┌──
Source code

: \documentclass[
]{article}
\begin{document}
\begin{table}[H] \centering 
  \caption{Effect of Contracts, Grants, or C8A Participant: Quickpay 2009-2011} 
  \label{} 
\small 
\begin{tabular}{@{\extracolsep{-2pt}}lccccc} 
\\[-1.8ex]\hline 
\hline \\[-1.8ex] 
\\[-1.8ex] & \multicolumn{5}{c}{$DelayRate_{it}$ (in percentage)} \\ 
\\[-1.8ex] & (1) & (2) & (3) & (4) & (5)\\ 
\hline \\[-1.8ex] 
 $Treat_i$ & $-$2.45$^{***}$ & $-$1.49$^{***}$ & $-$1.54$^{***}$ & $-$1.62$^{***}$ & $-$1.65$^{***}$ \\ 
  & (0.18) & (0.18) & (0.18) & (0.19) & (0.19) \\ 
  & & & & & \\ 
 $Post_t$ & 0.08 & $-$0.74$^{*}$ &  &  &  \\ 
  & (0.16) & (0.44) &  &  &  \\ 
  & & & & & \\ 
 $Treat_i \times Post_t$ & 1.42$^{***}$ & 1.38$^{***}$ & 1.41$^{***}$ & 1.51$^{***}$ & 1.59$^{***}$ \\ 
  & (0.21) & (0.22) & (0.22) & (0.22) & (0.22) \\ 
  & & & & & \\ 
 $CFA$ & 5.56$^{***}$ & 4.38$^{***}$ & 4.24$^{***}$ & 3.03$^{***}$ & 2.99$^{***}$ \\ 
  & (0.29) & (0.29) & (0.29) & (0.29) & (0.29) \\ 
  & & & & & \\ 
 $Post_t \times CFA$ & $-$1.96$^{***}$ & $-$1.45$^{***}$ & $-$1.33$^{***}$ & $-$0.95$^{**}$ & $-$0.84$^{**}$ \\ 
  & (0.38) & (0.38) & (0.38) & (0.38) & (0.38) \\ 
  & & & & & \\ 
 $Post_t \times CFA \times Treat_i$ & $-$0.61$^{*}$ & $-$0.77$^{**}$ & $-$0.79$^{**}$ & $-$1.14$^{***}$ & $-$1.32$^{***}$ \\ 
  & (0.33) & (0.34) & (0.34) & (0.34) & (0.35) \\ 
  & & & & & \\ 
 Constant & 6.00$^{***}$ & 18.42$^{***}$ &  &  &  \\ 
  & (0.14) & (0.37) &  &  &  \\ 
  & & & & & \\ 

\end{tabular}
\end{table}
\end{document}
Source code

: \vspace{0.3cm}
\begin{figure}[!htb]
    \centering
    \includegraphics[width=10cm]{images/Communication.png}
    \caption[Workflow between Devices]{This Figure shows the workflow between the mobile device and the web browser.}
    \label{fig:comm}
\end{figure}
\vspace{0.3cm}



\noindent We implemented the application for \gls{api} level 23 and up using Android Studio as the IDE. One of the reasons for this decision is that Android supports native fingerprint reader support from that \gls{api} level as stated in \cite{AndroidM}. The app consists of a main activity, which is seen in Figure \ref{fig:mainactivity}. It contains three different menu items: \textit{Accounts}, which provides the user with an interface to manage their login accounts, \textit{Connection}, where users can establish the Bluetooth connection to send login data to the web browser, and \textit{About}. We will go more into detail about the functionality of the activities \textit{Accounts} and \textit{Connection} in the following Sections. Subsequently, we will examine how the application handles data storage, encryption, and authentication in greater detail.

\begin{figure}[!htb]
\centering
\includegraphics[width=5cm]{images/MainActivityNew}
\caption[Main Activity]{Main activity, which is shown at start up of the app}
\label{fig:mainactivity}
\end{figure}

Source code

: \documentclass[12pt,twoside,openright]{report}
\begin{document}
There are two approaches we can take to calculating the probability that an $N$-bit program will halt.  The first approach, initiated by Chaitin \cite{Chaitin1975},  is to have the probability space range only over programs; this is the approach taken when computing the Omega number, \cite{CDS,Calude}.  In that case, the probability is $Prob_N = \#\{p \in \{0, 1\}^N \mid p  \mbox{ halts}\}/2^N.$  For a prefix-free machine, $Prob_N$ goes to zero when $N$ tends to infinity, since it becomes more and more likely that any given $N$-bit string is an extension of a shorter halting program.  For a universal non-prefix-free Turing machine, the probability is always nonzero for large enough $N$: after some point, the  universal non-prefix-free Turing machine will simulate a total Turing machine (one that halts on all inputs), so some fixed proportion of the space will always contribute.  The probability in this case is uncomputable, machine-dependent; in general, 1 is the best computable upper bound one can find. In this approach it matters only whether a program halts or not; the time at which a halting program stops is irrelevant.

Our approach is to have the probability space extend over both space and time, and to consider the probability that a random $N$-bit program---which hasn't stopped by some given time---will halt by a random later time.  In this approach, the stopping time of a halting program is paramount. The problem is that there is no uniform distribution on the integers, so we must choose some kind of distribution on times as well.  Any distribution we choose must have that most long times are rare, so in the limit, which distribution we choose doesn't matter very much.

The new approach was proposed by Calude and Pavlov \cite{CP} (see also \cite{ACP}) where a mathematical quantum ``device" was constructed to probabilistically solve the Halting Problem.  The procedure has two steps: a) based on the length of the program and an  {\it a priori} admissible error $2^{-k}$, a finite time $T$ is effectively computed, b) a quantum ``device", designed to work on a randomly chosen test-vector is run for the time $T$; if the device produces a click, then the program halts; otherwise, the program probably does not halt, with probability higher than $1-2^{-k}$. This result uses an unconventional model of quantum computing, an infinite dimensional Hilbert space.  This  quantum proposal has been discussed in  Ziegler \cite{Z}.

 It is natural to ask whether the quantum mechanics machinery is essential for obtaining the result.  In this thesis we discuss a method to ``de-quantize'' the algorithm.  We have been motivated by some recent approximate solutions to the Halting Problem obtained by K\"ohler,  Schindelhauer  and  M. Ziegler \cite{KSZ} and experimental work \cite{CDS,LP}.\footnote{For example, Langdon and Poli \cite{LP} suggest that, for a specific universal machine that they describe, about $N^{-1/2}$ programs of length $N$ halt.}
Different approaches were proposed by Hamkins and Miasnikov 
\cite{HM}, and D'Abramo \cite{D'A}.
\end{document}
└──
Task: Copy the whole listing, word for word.

Response:
Source code

: \documentclass[
]{article}
\begin{document}
\begin{table}[H] \centering 
  \caption{Effect of Contracts, Grants, or C8A Participant: Quickpay 2009-2011} 
  \label{} 
\small 
\begin{tabular}{@{\extracolsep{-2pt}}lccccc} 
\\[-1.8ex]\hline 
\hline \\[-1.8ex] 
\\[-1.8ex] & \multicolumn{5}{c}{$DelayRate_{it}$ (in percentage)} \\ 
\\[-1.8ex] & (1) & (2) & (3) & (4) & (5)\\ 
\hline \\[-1.8ex] 
 $Treat_i$ & $-$2.45$^{***}$ & $-$1.49$^{***}$ & $-$1.54$^{***}$ & $-$1.62$^{***}$ & $-$1.65$^{***}$ \\ 
  & (0.18) & (0.18) & (0.18) & (0.19) & (0.19) \\ 
  & & & & & \\ 
 $Post_t$ & 0.08 & $-$0.74$^{*}$ &  &  &  \\ 
  & (0.16) & (0.44) &  &  &  \\ 
  & & & & & \\ 
 $Treat_i \times Post_t$ & 1.42$^{***}$ & 1.38$^{***}$ & 1.41$^{***}$ & 1.51$^{***}$ & 1.59$^{***}$ \\ 
  & (0.21) & (0.22) & (0.22) & (0.22) & (0.22) \\ 
  & & & & & \\ 
 $CFA$ & 5.56$^{***}$ & 4.38$^{***}$ & 4.24$^{***}$ & 3.03$^{***}$ & 2.99$^{***}$ \\ 
  & (0.29) & (0.29) & (0.29) & (0.29) & (0.29) \\ 
  & & & & & \\ 
 $Post_t \times CFA$ & $-$1.96$^{***}$ & $-$1.45$^{***}$ & $-$1.33$^{***}$ & $-$0.95$^{**}$ & $-$0.84$^{**}$ \\ 
  & (0.38) & (0.38) & (0.38) & (0.38) & (0.38) \\ 
  & & & & & \\ 
 $Post_t \times CFA \times Treat_i$ & $-$0.61$^{*}$ & $-$0.77$^{**}$ & $-$0.79$^{**}$ & $-$1.14$^{***}$ & $-$1.32$^{***}$ \\ 
  & (0.33) & (0.34) & (0.34) & (0.34) & (0.35) \\ 
  & & & & & \\ 
 Constant & 6.00$^{***}$ & 18.42$^{***}$ &  &  &  \\ 
  & (0.14) & (0.37) &  &  &  \\ 
  & & & & & \\ 

\end{tabular}
\end{table}
\end{document}
Source code

: \vspace{0.3cm}
\begin{figure}[!htb]
    \centering
    \includegraphics[width=10cm]{images/Communication.png}
    \caption[Workflow between Devices]{This Figure shows the workflow between the mobile device and the web browser.}
    \label{fig:comm}
\end{figure}
\vspace{0.3cm}



\noindent We implemented the application for \gls{api} level 23 and up using Android Studio as the IDE. One of the reasons for this decision is that Android supports native fingerprint reader support from that \gls{api} level as stated in \cite{AndroidM}. The app consists of a main activity, which is seen in Figure \ref{fig:mainactivity}. It contains three different menu items: \textit{Accounts}, which provides the user with an interface to manage their login accounts, \textit{Connection}, where users can establish the Bluetooth connection to send login data to the web browser, and \textit{About}. We will go more into detail about the functionality of the activities \textit{Accounts} and \textit{Connection} in the following Sections. Subsequently, we will examine how the application handles data storage, encryption, and authentication in greater detail.

\begin{figure}[!htb]
\centering
\includegraphics[width=5cm]{images/MainActivityNew}
\caption[Main Activity]{Main activity, which is shown at start up of the app}
\label{fig:mainactivity}
\end{figure}

Source code

: \documentclass[12pt,twoside,openright]{report}
\begin{document}
There are two approaches we can take to calculating the probability that an $N$-bit program will halt.  The first approach, initiated by Chaitin \cite{Chaitin1975},  is to have the probability space range only over programs; this is the approach taken when computing the Omega number, \cite{CDS,Calude}.  In that case, the probability is $Prob_N = \#\{p \in \{0, 1\}^N \mid p  \mbox{ halts}\}/2^N.$  For a prefix-free machine, $Prob_N$ goes to zero when $N$ tends to infinity, since it becomes more and more likely that any given $N$-bit string is an extension of a shorter halting program.  For a universal non-prefix-free Turing machine, the probability is always nonzero for large enough $N$: after some point, the  universal non-prefix-free Turing machine will simulate a total Turing machine (one that halts on all inputs), so some fixed proportion of the space will always contribute.  The probability in this case is uncomputable, machine-dependent; in general, 1 is the best computable upper bound one can find. In this approach it matters only whether a program halts or not; the time at which a halting program stops is irrelevant.

Our approach is to have the probability space extend over both space and time, and to consider the probability that a random $N$-bit program---which hasn't stopped by some given time---will halt by a random later time.  In this approach, the stopping time of a halting program is paramount. The problem is that there is no uniform distribution on the integers, so we must choose some kind of distribution on times as well.  Any distribution we choose must have that most long times are rare, so in the limit, which distribution we choose doesn't matter very much.

The new approach was proposed by Calude and Pavlov \cite{CP} (see also \cite{ACP}) where a mathematical quantum ``device" was constructed to probabilistically solve the Halting Problem.  The procedure has two steps: a) based on the length of the program and an  {\it a priori} admissible error $2^{-k}$, a finite time $T$ is effectively computed, b) a quantum ``device", designed to work on a randomly chosen test-vector is run for the time $T$; if the device produces a click, then the program halts; otherwise, the program probably does not halt, with probability higher than $1-2^{-k}$. This result uses an unconventional model of quantum computing, an infinite dimensional Hilbert space.  This  quantum proposal has been discussed in  Ziegler \cite{Z}.

 It is natural to ask whether the quantum mechanics machinery is essential for obtaining the result.  In this thesis we discuss a method to ``de-quantize'' the algorithm.  We have been motivated by some recent approximate solutions to the Halting Problem obtained by K\"ohler,  Schindelhauer  and  M. Ziegler \cite{KSZ} and experimental work \cite{CDS,LP}.\footnote{For example, Langdon and Poli \cite{LP} suggest that, for a specific universal machine that they describe, about $N^{-1/2}$ programs of length $N$ halt.}
Different approaches were proposed by Hamkins and Miasnikov 
\cite{HM}, and D'Abramo \cite{D'A}.
\end{document}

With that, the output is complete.